[WORK ORDER]
Exactly as written, return the entries below, minus any pictures.

------ INPUT MATERIAL

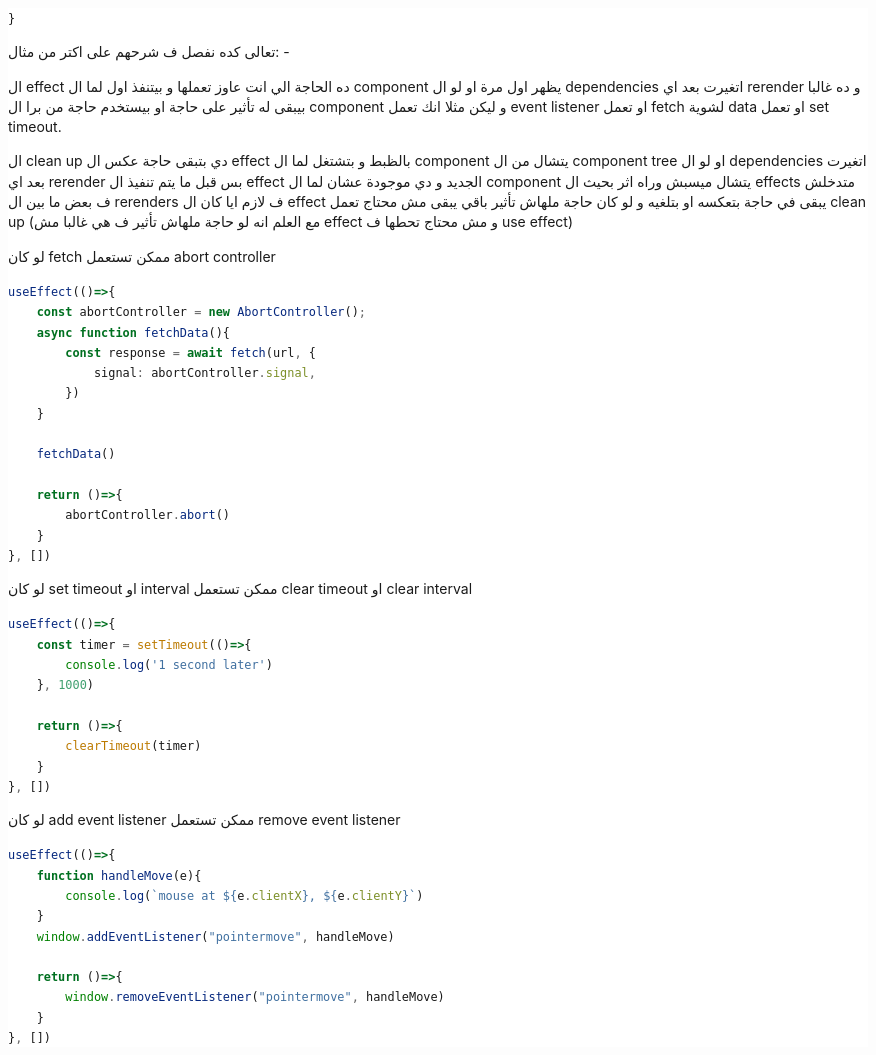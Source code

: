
 ``` ts info:9-10,13-15,17
}
```

تعالى كده نفصل ف شرحهم على اكتر من مثال: -  

ال effect ده الحاجة الي انت عاوز تعملها و بيتنفذ اول لما ال component يظهر اول مرة او لو ال dependencies اتغيرت بعد اي rerender و ده غالبا بيبقى له تأثير على حاجة او بيستخدم حاجة من برا ال component و ليكن مثلا انك تعمل event listener او تعمل fetch لشوية data او تعمل set timeout.  

ال clean up دي بتبقى حاجة عكس ال effect بالظبط و بتشتغل لما ال component يتشال من ال component tree او لو ال dependencies اتغيرت بعد اي rerender بس قبل ما يتم تنفيذ ال effect الجديد و دي موجودة عشان لما ال component يتشال ميسبش وراه اثر بحيث ال effects متدخلش ف بعض ما بين ال rerenders ف لازم ايا كان ال effect يبقى في حاجة بتعكسه او بتلغيه و لو كان حاجة ملهاش تأثير باقي يبقى مش محتاج تعمل clean up (مع العلم انه لو حاجة ملهاش تأثير ف هي غالبا مش effect و مش محتاج تحطها ف use effect)

لو كان fetch ممكن تستعمل abort controller

``` ts
useEffect(()=>{
	const abortController = new AbortController();
	async function fetchData(){
		const response = await fetch(url, {
			signal: abortController.signal,
		})
	}
	
	fetchData()
	
	return ()=>{
		abortController.abort()
	}
}, []) 
```

لو كان set timeout او interval ممكن تستعمل clear timeout او clear interval

``` ts
useEffect(()=>{
	const timer = setTimeout(()=>{
		console.log('1 second later')
	}, 1000)

	return ()=>{
		clearTimeout(timer)
	}
}, []) 
```

لو كان add event listener ممكن تستعمل remove event listener  

``` ts
useEffect(()=>{
	function handleMove(e){
		console.log(`mouse at ${e.clientX}, ${e.clientY}`)
	}
	window.addEventListener("pointermove", handleMove)

	return ()=>{
		window.removeEventListener("pointermove", handleMove)
	}
}, []) 
```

------------

[YOUR SOLUTION]
Source code

:
 ``` ts info:9-10,13-15,17
}
```

تعالى كده نفصل ف شرحهم على اكتر من مثال: -  

ال effect ده الحاجة الي انت عاوز تعملها و بيتنفذ اول لما ال component يظهر اول مرة او لو ال dependencies اتغيرت بعد اي rerender و ده غالبا بيبقى له تأثير على حاجة او بيستخدم حاجة من برا ال component و ليكن مثلا انك تعمل event listener او تعمل fetch لشوية data او تعمل set timeout.  

ال clean up دي بتبقى حاجة عكس ال effect بالظبط و بتشتغل لما ال component يتشال من ال component tree او لو ال dependencies اتغيرت بعد اي rerender بس قبل ما يتم تنفيذ ال effect الجديد و دي موجودة عشان لما ال component يتشال ميسبش وراه اثر بحيث ال effects متدخلش ف بعض ما بين ال rerenders ف لازم ايا كان ال effect يبقى في حاجة بتعكسه او بتلغيه و لو كان حاجة ملهاش تأثير باقي يبقى مش محتاج تعمل clean up (مع العلم انه لو حاجة ملهاش تأثير ف هي غالبا مش effect و مش محتاج تحطها ف use effect)

لو كان fetch ممكن تستعمل abort controller

``` ts
useEffect(()=>{
	const abortController = new AbortController();
	async function fetchData(){
		const response = await fetch(url, {
			signal: abortController.signal,
		})
	}
	
	fetchData()
	
	return ()=>{
		abortController.abort()
	}
}, []) 
```

لو كان set timeout او interval ممكن تستعمل clear timeout او clear interval

``` ts
useEffect(()=>{
	const timer = setTimeout(()=>{
		console.log('1 second later')
	}, 1000)

	return ()=>{
		clearTimeout(timer)
	}
}, []) 
```

لو كان add event listener ممكن تستعمل remove event listener  

``` ts
useEffect(()=>{
	function handleMove(e){
		console.log(`mouse at ${e.clientX}, ${e.clientY}`)
	}
	window.addEventListener("pointermove", handleMove)

	return ()=>{
		window.removeEventListener("pointermove", handleMove)
	}
}, []) 
```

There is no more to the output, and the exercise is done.